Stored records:
----
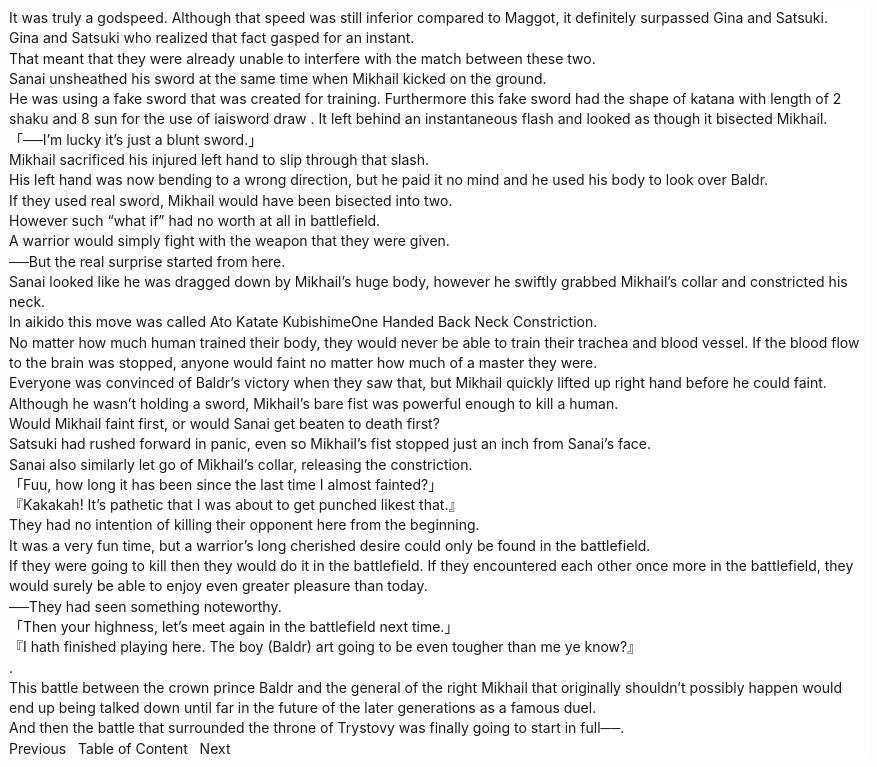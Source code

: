 It was truly a godspeed. Although that speed was still inferior compared to Maggot, it definitely surpassed Gina and Satsuki.<br/>
Gina and Satsuki who realized that fact gasped for an instant.<br/>
That meant that they were already unable to interfere with the match between these two.<br/>
Sanai unsheathed his sword at the same time when Mikhail kicked on the ground.<br/>
He was using a fake sword that was created for training. Furthermore this fake sword had the shape of katana with length of 2 shaku and 8 sun for the use of iaisword draw . It left behind an instantaneous flash and looked as though it bisected Mikhail.<br/>
「──I’m lucky it’s just a blunt sword.」<br/>
Mikhail sacrificed his injured left hand to slip through that slash.<br/>
His left hand was now bending to a wrong direction, but he paid it no mind and he used his body to look over Baldr.<br/>
If they used real sword, Mikhail would have been bisected into two.<br/>
However such “what if” had no worth at all in battlefield.<br/>
A warrior would simply fight with the weapon that they were given.<br/>
──But the real surprise started from here.<br/>
Sanai looked like he was dragged down by Mikhail’s huge body, however he swiftly grabbed Mikhail’s collar and constricted his neck.<br/>
In aikido this move was called Ato Katate KubishimeOne Handed Back Neck Constriction.<br/>
No matter how much human trained their body, they would never be able to train their trachea and blood vessel. If the blood flow to the brain was stopped, anyone would faint no matter how much of a master they were.<br/>
Everyone was convinced of Baldr’s victory when they saw that, but Mikhail quickly lifted up right hand before he could faint.<br/>
Although he wasn’t holding a sword, Mikhail’s bare fist was powerful enough to kill a human.<br/>
Would Mikhail faint first, or would Sanai get beaten to death first?<br/>
Satsuki had rushed forward in panic, even so Mikhail’s fist stopped just an inch from Sanai’s face.<br/>
Sanai also similarly let go of Mikhail’s collar, releasing the constriction.<br/>
「Fuu, how long it has been since the last time I almost fainted?」<br/>
『Kakakah! It’s pathetic that I was about to get punched likest that.』<br/>
They had no intention of killing their opponent here from the beginning.<br/>
It was a very fun time, but a warrior’s long cherished desire could only be found in the battlefield.<br/>
If they were going to kill then they would do it in the battlefield. If they encountered each other once more in the battlefield, they would surely be able to enjoy even greater pleasure than today.<br/>
──They had seen something noteworthy.<br/>
「Then your highness, let’s meet again in the battlefield next time.」<br/>
『I hath finished playing here. The boy (Baldr) art going to be even tougher than me ye know?』<br/>
.<br/>
This battle between the crown prince Baldr and the general of the right Mikhail that originally shouldn’t possibly happen would end up being talked down until far in the future of the later generations as a famous duel.<br/>
And then the battle that surrounded the throne of Trystovy was finally going to start in full──.<br/>
Previous   Table of Content   Next<br/>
----
• Task to carry out: Above are records with pictures; repeat them exactly, but without the pictures.

• Answer to the problem:
Source code

: It was truly a godspeed. Although that speed was still inferior compared to Maggot, it definitely surpassed Gina and Satsuki.<br/>
Gina and Satsuki who realized that fact gasped for an instant.<br/>
That meant that they were already unable to interfere with the match between these two.<br/>
Sanai unsheathed his sword at the same time when Mikhail kicked on the ground.<br/>
He was using a fake sword that was created for training. Furthermore this fake sword had the shape of katana with length of 2 shaku and 8 sun for the use of iaisword draw . It left behind an instantaneous flash and looked as though it bisected Mikhail.<br/>
「──I’m lucky it’s just a blunt sword.」<br/>
Mikhail sacrificed his injured left hand to slip through that slash.<br/>
His left hand was now bending to a wrong direction, but he paid it no mind and he used his body to look over Baldr.<br/>
If they used real sword, Mikhail would have been bisected into two.<br/>
However such “what if” had no worth at all in battlefield.<br/>
A warrior would simply fight with the weapon that they were given.<br/>
──But the real surprise started from here.<br/>
Sanai looked like he was dragged down by Mikhail’s huge body, however he swiftly grabbed Mikhail’s collar and constricted his neck.<br/>
In aikido this move was called Ato Katate KubishimeOne Handed Back Neck Constriction.<br/>
No matter how much human trained their body, they would never be able to train their trachea and blood vessel. If the blood flow to the brain was stopped, anyone would faint no matter how much of a master they were.<br/>
Everyone was convinced of Baldr’s victory when they saw that, but Mikhail quickly lifted up right hand before he could faint.<br/>
Although he wasn’t holding a sword, Mikhail’s bare fist was powerful enough to kill a human.<br/>
Would Mikhail faint first, or would Sanai get beaten to death first?<br/>
Satsuki had rushed forward in panic, even so Mikhail’s fist stopped just an inch from Sanai’s face.<br/>
Sanai also similarly let go of Mikhail’s collar, releasing the constriction.<br/>
「Fuu, how long it has been since the last time I almost fainted?」<br/>
『Kakakah! It’s pathetic that I was about to get punched likest that.』<br/>
They had no intention of killing their opponent here from the beginning.<br/>
It was a very fun time, but a warrior’s long cherished desire could only be found in the battlefield.<br/>
If they were going to kill then they would do it in the battlefield. If they encountered each other once more in the battlefield, they would surely be able to enjoy even greater pleasure than today.<br/>
──They had seen something noteworthy.<br/>
「Then your highness, let’s meet again in the battlefield next time.」<br/>
『I hath finished playing here. The boy (Baldr) art going to be even tougher than me ye know?』<br/>
.<br/>
This battle between the crown prince Baldr and the general of the right Mikhail that originally shouldn’t possibly happen would end up being talked down until far in the future of the later generations as a famous duel.<br/>
And then the battle that surrounded the throne of Trystovy was finally going to start in full──.<br/>
Previous   Table of Content   Next<br/>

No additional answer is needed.